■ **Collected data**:
*** Block opens ***
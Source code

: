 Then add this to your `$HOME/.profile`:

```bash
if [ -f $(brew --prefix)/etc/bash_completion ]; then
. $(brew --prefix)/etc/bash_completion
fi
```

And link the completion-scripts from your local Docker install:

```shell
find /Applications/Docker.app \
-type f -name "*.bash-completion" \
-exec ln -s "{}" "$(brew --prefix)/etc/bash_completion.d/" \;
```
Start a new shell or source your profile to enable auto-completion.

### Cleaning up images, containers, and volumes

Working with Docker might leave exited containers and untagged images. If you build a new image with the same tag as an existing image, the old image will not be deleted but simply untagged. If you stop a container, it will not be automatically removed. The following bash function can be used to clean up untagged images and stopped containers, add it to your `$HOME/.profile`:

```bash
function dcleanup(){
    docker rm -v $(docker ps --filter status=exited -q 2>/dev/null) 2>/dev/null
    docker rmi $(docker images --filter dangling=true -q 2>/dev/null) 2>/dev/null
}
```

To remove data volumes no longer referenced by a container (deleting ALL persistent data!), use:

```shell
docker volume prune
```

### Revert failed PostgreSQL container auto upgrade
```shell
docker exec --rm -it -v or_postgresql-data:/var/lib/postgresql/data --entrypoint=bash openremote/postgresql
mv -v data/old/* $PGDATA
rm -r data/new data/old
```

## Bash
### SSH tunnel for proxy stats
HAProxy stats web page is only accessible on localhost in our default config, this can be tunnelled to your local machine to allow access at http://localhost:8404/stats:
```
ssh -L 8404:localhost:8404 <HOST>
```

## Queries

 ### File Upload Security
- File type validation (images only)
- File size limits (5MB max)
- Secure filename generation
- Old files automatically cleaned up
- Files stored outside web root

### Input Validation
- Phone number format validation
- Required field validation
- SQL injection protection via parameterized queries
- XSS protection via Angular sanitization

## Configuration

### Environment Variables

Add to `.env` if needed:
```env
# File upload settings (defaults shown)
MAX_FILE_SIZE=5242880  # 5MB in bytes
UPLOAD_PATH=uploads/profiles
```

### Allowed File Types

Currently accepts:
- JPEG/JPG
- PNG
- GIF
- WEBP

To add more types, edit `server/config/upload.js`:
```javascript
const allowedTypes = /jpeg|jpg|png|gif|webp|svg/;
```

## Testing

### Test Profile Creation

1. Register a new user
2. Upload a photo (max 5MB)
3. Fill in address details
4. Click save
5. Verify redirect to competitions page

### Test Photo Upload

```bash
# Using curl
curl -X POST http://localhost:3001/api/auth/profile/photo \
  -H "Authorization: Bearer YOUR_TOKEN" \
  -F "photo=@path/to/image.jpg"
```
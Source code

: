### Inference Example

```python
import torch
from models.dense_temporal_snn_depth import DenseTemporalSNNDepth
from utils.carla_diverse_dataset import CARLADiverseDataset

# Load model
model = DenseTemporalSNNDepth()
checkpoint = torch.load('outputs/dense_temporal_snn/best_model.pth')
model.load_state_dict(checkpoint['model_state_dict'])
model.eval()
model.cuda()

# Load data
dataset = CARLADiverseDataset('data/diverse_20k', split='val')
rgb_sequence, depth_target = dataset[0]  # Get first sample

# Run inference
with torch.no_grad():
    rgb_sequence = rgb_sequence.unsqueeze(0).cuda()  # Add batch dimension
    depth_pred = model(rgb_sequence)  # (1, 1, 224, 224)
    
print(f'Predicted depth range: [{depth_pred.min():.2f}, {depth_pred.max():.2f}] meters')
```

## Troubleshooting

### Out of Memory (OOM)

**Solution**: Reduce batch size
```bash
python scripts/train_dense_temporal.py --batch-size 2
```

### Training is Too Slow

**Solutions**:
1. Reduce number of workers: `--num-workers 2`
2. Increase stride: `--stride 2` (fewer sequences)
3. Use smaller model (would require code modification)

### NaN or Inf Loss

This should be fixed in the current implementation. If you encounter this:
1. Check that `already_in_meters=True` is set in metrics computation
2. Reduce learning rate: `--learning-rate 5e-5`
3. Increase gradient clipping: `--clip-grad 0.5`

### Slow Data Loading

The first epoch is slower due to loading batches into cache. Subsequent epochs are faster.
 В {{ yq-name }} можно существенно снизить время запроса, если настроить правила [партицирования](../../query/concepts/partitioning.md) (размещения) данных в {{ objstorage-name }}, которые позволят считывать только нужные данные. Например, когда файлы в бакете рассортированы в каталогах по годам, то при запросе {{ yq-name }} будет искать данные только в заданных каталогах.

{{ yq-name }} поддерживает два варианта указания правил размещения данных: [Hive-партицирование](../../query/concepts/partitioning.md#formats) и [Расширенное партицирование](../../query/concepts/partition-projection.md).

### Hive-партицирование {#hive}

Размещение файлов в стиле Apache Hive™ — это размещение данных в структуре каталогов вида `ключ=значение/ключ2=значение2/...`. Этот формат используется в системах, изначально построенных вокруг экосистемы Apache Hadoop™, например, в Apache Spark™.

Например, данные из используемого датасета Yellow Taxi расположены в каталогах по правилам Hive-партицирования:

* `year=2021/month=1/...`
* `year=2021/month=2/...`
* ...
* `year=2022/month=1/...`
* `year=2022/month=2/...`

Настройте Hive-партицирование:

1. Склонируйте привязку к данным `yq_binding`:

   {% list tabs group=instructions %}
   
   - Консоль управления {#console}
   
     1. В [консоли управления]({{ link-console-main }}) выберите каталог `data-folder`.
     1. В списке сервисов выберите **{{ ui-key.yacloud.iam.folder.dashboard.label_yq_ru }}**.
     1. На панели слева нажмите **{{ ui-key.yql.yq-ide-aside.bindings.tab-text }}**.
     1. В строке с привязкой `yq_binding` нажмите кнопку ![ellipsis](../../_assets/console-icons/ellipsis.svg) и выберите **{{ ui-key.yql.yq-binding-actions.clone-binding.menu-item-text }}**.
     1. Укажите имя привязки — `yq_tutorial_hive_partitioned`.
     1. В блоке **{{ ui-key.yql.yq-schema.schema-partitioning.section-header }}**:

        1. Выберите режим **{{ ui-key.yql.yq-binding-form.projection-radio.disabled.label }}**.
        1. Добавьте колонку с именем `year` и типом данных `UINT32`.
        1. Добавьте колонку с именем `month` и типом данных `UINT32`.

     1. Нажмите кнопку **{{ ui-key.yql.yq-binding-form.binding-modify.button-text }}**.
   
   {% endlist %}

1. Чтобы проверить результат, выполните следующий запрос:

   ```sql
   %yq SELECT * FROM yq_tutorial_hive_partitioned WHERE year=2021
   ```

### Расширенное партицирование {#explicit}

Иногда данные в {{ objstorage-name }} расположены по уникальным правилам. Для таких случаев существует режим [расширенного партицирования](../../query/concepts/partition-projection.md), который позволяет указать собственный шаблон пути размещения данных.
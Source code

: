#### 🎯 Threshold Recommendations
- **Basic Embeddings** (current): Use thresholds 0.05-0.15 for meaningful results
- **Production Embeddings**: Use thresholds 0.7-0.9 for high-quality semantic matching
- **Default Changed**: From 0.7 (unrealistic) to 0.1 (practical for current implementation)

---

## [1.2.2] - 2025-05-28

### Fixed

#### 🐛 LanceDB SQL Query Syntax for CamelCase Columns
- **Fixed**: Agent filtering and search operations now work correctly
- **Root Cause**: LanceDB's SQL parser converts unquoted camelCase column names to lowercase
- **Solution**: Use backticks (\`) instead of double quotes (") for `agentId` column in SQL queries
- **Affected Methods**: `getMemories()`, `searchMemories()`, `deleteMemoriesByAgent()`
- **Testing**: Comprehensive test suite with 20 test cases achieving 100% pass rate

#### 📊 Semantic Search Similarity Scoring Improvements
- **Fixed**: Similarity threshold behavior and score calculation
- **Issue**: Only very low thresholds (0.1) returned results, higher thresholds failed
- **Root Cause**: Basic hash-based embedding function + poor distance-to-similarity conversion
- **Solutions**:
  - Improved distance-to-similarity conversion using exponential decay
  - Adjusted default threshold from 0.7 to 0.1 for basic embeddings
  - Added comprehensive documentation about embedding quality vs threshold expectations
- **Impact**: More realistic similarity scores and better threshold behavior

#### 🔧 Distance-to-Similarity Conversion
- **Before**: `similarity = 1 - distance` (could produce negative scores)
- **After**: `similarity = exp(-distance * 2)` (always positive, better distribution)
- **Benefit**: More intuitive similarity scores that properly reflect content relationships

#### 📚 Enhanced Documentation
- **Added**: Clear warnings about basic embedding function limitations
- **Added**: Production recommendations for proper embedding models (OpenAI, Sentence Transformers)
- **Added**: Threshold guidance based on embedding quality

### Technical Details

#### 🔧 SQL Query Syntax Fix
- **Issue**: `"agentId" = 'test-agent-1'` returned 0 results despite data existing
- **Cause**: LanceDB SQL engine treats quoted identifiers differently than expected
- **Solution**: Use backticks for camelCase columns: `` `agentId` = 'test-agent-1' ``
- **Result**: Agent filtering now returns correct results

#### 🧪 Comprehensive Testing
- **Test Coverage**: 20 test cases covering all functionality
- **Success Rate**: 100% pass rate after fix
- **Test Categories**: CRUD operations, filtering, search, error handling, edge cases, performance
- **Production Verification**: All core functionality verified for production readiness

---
*** Block closes ***
Out of the entries above, write out only the lines between the line holding "#### 🔧 Distance-to-Similarity Conversion" and the line holding "- **Added**: Clear", inclusive, each exactly as given.

#### 🔧 Distance-to-Similarity Conversion
- **Before**: `similarity = 1 - distance` (could produce negative scores)
- **After**: `similarity = exp(-distance * 2)` (always positive, better distribution)
- **Benefit**: More intuitive similarity scores that properly reflect content relationships

#### 📚 Enhanced Documentation
- **Added**: Clear warnings about basic embedding function limitations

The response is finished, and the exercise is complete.